Recuerdo haber ido a una fiesta en un depósito en el distrito de Pilsen el verano en que murió
Michael Jackson. El sudor rodaba por los cuellos de los cuerpos que chocaban al ritmo del Rey del Pop y
Quincy Jones, y en un rincón, yo celebraba la corte de los borrachos. Mientras pronunciaba una diatriba
sobre la complejidad del lirismo de Dangerous, me fijé en un chico del Midwest de la escuela de arte que
parecía recién salido de una producción regional de Angels in America. Cuanto más hablaba, más se
iluminaba; dijo que sí antes de que pudiera terminar de preguntarle si quería volver a mi lugar y ver Sweet
Sweetback's Baadassssss Song.
No tardé en lamerle el sabor a sal en su cuello; él me sonrió y luego volvió la mirada a la pantalla.
Y me di cuenta de que la pija que se ponía dura por mí, también se estaba poniendo dura por Melvin Van
Peebles. Y si eso era cierto, ¿la única razón por la que había vuelto a casa conmigo era para educarse con
cosas negras ejemplares? ¿Era yo solo otra cosa negra ejemplar?
Empecé a rumiar obsesivamente por qué sentía esa necesidad de convencer a mis amantes blancos
de que yo era algo más que "negro", de que me vieran de una forma que yo ni siquiera podía verme a mí
mismo. ¿Cómo podía pedir que los desconocidos encontraran bello mi cuerpo negro cuando yo veía los
cuerpos negros como extraños, ajenos a mis deseos? Incluso en mi memoria de aquella primera noche en
Berlín, los únicos ojos que recuerdo eran los de rostros blancos repulsivos. ¿Cuántos chicos de aquel bar
que se parecían a mí vieron mis ojos encontrarse con los suyos con la misma repulsión?

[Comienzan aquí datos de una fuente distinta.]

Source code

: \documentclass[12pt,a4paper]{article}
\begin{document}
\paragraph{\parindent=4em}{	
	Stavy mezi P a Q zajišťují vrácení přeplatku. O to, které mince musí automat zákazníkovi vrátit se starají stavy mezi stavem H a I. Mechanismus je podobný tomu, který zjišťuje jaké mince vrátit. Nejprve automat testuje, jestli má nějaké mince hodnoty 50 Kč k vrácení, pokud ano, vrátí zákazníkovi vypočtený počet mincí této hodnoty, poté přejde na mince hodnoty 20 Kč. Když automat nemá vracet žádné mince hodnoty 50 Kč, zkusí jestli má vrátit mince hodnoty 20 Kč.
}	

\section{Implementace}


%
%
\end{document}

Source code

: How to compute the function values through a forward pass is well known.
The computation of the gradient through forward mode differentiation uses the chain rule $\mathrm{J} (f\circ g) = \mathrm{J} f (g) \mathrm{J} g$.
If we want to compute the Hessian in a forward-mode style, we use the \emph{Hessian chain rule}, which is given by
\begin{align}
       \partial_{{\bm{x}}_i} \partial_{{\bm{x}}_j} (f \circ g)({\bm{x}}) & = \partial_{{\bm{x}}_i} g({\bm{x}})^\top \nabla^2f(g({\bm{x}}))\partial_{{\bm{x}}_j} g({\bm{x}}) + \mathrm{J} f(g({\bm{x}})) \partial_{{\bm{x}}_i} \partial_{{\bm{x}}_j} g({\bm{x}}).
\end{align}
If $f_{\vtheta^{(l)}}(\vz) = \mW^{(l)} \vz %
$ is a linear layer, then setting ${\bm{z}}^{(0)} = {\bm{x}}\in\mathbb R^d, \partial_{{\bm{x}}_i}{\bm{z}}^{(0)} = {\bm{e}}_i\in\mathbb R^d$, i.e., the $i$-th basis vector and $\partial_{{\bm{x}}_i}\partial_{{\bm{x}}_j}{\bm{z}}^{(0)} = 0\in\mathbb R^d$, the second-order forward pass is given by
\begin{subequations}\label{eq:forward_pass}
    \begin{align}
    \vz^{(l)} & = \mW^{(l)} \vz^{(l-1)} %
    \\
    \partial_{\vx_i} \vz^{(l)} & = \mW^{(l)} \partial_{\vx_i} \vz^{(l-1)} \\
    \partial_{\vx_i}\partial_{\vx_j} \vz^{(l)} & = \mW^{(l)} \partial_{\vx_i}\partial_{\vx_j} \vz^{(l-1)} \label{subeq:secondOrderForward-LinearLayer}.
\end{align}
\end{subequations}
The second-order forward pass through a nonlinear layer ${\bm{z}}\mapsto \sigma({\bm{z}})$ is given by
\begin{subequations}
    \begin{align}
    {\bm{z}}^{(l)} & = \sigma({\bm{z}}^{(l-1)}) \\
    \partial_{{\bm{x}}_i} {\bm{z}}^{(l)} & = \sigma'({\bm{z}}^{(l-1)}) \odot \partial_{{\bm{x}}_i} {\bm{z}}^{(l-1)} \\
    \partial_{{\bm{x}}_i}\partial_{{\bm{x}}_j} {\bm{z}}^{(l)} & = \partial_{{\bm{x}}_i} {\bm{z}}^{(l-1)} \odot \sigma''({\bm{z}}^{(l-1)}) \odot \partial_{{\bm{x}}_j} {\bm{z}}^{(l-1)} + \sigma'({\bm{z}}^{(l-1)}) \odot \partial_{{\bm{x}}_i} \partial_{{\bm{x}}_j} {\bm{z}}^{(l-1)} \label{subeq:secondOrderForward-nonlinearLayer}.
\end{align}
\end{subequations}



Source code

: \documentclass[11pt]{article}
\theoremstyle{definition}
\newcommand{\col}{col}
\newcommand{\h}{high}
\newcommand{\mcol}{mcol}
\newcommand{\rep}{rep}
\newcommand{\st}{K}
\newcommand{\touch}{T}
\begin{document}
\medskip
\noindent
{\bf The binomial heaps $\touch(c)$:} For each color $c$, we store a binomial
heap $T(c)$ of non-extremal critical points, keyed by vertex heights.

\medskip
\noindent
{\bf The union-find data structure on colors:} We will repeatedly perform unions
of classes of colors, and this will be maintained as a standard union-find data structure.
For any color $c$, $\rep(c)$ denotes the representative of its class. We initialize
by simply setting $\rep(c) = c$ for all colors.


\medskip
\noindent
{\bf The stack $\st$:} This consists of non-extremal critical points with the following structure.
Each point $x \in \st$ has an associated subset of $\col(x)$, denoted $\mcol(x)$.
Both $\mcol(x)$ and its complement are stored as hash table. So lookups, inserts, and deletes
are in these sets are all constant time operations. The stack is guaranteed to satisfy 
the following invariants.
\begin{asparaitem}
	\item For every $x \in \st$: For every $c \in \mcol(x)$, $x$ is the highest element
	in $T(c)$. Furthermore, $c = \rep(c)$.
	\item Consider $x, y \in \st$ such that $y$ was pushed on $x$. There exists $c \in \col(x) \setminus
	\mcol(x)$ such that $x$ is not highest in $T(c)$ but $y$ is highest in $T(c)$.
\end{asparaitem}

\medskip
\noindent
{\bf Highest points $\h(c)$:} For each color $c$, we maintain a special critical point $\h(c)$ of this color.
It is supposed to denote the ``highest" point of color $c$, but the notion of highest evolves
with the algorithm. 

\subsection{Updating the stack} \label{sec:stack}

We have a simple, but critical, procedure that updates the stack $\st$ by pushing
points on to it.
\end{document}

Así que empecé a descolonizar mi deseo de la única manera que sabía: a través de la escritura. Esa
obsesión, como un picor, se extendió por mí de la misma forma que había movido a mis antepasados;
empecé a procesar lentamente lo que significaba ser un cuerpo negro y masculino en un mundo de
homosexuales blancos. Escribí una obra en la que exploraba la relación entre un artista negro de 25 años y
un coleccionista de arte blanco de 65, para analizar las formas en las que fui acunado, mimado y
coleccionado por instituciones blancas y cómo yo las he coleccionado y utilizado a mi vez. Otra
imaginaba una relación entre Robert Mapplethorpe y James Baldwin como forma de explorar los hombres
blancos con los que he salido y las formas en que mis antepasados tenían deseos colonizados también.
En Piel negra, máscaras blancas, el filósofo nacido en Martinica Frantz Fanon escribió que los
negros no se sienten inferiores a los demás porque sentirse inferior es sentir que uno existe. En cambio,
buscamos obsesivamente el reconocimiento, como el reconocimiento de la mirada del otro, para formular
una existencia, para tomar conciencia de nosotros mismos.
Como he pasado la mayor parte de mi vida viviendo en un mundo blanco -obsesionado con sus
productos culturales, sus cuerpos, su validación-, he vivido la mayor parte de mi vida sin ser consciente
de que, al hacerlo, estaba dejando de existir.
Hoy escribo para hacerme existir y remodelar el mundo a mi imagen, no para los blancos, sino
para mí. Para reconstruir los terrenos de mi subconsciente que han albergado cuerpos violentos durante
demasiado tiempo, y para encontrar la forma de garabatear un ser en papel blanco con tinta negra.